Despite the struggles, Crocs CEO Gregg Ribatt was optimistic with investors that many of the problems were being remedied – including new production and distribution plans, a 40 percent SKU reduction and fresher styles for 2016. Crocs also announced additions to its senior leadership team, including new CFO Carrie Teffner (who previously served in the same position at PetSmart and Timberland) and new CIO Donna Flood (who previously served as COO for Easton-Bell).

Ribatt said unfavorable currency exchanges made the biggest impact in the third quarter – reducing sales by $26 million “as the dollar strengthened significantly since July against several specific currencies including the Korean won, the Chinese RMB, the Brazilian real, and the Canadian dollar.”

Hurdles in China
In China, the company said it was transitioning away from under-performing distributors.

“We faced some difficult decisions in China and as a result we increased reserves for doubtful accounts by $19 million at the end of the third quarter,” Ribatt said “We also held shipments to several of our China distributors, which negatively affected Q3 revenue by $4 million. However, these actions set us up for improved business performance in the future. We now expect to return China to growth in the back half of 2016.”

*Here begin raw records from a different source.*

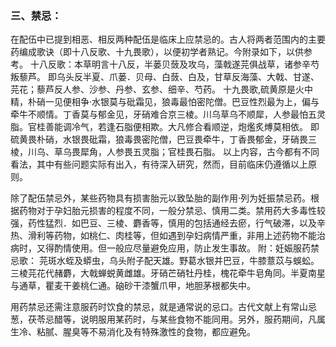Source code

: ### 三、禁忌：

在配伍中已提到相恶、相反两种配伍是临床上应禁忌的。古人将两者范围内的主要药编成歌诀（即十八反歌、十九畏歌），以便初学者熟记。今附录如下，以供参考。
十八反歌：本草明言十八反，半蒌贝蔹及攻乌，藻戟遂芫俱战草，诸参辛芍叛藜芦。
即乌头反半夏、爪蒌．贝母、白蔹、白及，甘草反海藻、大戟、甘遂、芫花；藜芦反人参、沙参、丹参、玄参、细辛、芍药。
十九畏歌,硫黄原是火中精，朴硝一见便相争·水银莫与砒霜见，狼毒最怕密陀僧。巴豆性烈最为上，偏与牵牛不顺情。丁香莫与郁金见，牙硝难合京三棱。川乌草乌不顺犀，人参最怕五灵脂。官桂善能调冷气，若逢石脂便相欺。大凡修合看顺逆，炮爁炙煿莫相依。
即硫黄畏朴硝，水银畏砒霜，狼毒畏密陀僧，巴豆畏牵牛，丁香畏郁金，牙硝畏三棱，川乌、草乌畏犀角，人参畏五灵脂；官桂畏石脂。
以上内容，古今都有不同看法，其中有些问题实际有出入，有待深入研究，然而，目前临床仍遵循以上原则。

除了配伍禁忌外，某些药物具有损害胎元以致坠胎的副作用·列为妊振禁忌药。根据药物对于孕妇胎元损害的程度不同，一般分禁忌、慎用二类。禁用药大多毒性较强，药性猛烈．如巴豆、三棱、麝香等，慎用的包括通经去瘀，行气破滞，以及辛热、滑利等药物，如桃仁、肉桂等，但如遇到孕妇病情严重，非用上述药物不能治病时，又得酌情使用。但一般应尽量避免应用，防止发生事故。
附：妊娠服药禁忌歌：
芫斑水蛭及蟒虫，乌头附子配天雄。野葛水银并巴豆，牛膝薏苡与蜈蚣。三棱芫花代赭麝，大戟蝉蜕黄雌雄。牙硝芒硝牡丹桂，槐花牵牛皂角同。半夏南星与通草，瞿麦干姜桃仁通。硇砂干漆蟹爪甲，地胆茅根都失中。

用药禁忌还需注意服药时饮食的禁忌，就是通常说的忌口。古代文献上有常山忌葱，茯苓忌醋等，说明服用某药时，与某些食物不能同用。另外，服药期间，凡属生冷、粘腻、腥臭等不易消化及有特殊激性的食物，都应避免。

Crocs President Andrew Rees said the company named new leadership in China and narrowed its product line to be more consistent with its global range. A fragmented team of 48 distributors will be reduced to “align with fewer, more experienced, and stronger partners,” Ress said. “And we're planning to operate more retail stores ourselves in strategic cities where we have existing infrastructure.”

Reduction in SKUs; updated more often
While it worked through transitions in 2015, Ribatt said Crocs had lengthened its time between updating product, leaving more dated styles on the shelves and leading to increased discounted, which negatively affect margins by 300 basis points.

That will change next year, Ribatt said: “As we enter 2016, 60 percent of our spring/summer product range is new, reinvigorated product versus roughly 30 percent in 2015. It will also be a smaller collection, with a 40 percent reduction in SKUs.

“This significantly simplifies product development, costing, forecasting, and inventory management,” Rees said, adding that it will also lead to better customer service and supply-chain issues.

E-commerce stays strong
The bright spot for Crocs in rough third quarter was the brand’s direct e-commerce sales, which grew on a comparable-site basis 31 percent in constant currency, with the Americas up 33 percent, Europe up 19 percent, and Asia up 42 percent.

Overall, global direct-to-consumer comp revenues, including Crocs stores were up 4.7 percent. During the quarter, Crocs closed 13 stores and opened 11, bringing its store count to 557 at the end of the third quarter. “We anticipate closing another 15 to 20 stores during Q4,” Rees said.

Stores in U.S. tourist destinations took a particular hit (down 5.3 percent on a comp basis during the quarter) as the strengthening dollar gave foreign visitors less buying power.

Looking ahead
“Despite challenging headwinds, we are confident that we can drive 2016 revenues up in the mid-single digits based on current exchange rates,” Ribatt said. “We expect 2016 gross margins to be flat to 2015, as the currency impact of approximately 250 basis points at today's rates is offset by product margin and operational improvements.”